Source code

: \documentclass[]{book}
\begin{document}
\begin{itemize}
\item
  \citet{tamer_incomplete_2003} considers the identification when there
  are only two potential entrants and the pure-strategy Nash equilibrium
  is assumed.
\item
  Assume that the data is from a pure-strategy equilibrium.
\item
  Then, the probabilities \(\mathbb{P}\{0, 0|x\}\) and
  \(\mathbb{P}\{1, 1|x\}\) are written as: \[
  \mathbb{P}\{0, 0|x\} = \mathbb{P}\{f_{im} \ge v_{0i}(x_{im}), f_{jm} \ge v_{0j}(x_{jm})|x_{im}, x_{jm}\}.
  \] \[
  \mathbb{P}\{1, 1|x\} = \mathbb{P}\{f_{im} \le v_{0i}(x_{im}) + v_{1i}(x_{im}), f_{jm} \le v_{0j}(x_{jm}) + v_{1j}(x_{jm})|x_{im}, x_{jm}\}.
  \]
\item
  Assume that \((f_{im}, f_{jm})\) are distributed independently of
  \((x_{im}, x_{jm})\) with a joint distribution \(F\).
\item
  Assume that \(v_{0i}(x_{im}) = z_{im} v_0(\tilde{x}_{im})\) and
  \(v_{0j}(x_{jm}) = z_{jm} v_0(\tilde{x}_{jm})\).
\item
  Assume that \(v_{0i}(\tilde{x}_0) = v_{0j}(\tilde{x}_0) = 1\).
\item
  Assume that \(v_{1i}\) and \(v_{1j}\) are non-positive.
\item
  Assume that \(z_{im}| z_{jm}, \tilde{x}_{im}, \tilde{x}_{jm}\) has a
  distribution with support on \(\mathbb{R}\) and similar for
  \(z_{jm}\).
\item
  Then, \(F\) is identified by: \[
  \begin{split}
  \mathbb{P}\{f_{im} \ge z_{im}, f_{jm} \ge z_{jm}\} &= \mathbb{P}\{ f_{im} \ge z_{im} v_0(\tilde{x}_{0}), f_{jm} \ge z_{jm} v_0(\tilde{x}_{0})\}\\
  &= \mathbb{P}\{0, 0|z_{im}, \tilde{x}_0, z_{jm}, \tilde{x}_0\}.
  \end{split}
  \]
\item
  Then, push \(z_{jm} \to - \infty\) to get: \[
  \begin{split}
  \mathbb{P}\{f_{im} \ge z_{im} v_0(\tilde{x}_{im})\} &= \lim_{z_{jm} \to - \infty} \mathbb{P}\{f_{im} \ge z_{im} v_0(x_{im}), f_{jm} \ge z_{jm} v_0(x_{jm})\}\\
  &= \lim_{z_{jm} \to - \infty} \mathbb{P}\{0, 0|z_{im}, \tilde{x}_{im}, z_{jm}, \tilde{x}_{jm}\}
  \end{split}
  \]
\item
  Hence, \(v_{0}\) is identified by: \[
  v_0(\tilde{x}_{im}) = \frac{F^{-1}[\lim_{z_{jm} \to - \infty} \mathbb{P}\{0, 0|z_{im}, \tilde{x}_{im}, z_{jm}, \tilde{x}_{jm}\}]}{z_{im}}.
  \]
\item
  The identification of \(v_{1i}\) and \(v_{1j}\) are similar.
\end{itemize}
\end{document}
◆ ◆ ◆ ◆
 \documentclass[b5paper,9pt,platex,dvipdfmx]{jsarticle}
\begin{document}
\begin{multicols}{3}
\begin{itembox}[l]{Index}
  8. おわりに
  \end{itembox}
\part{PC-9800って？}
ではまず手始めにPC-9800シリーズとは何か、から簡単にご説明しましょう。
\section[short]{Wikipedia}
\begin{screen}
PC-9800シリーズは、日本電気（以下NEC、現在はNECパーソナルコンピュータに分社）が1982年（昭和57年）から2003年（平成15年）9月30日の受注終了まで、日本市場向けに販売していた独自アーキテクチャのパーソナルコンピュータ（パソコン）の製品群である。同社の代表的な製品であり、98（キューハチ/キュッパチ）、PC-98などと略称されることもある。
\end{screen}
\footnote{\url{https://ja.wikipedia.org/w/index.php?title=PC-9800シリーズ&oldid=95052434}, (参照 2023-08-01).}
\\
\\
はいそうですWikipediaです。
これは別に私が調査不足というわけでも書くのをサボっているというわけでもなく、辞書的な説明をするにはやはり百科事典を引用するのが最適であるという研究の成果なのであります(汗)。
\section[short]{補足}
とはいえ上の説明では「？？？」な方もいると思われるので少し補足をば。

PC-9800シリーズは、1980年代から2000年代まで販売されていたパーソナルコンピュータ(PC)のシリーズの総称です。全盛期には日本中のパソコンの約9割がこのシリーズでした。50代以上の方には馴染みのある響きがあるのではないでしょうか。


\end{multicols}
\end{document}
◆ ◆ ◆ ◆
● WHAT IS REQUIRED
Every line of the records that includes the word "section" should be gathered.

● TASK ANSWER
\section[short]{Wikipedia}
\section[short]{補足}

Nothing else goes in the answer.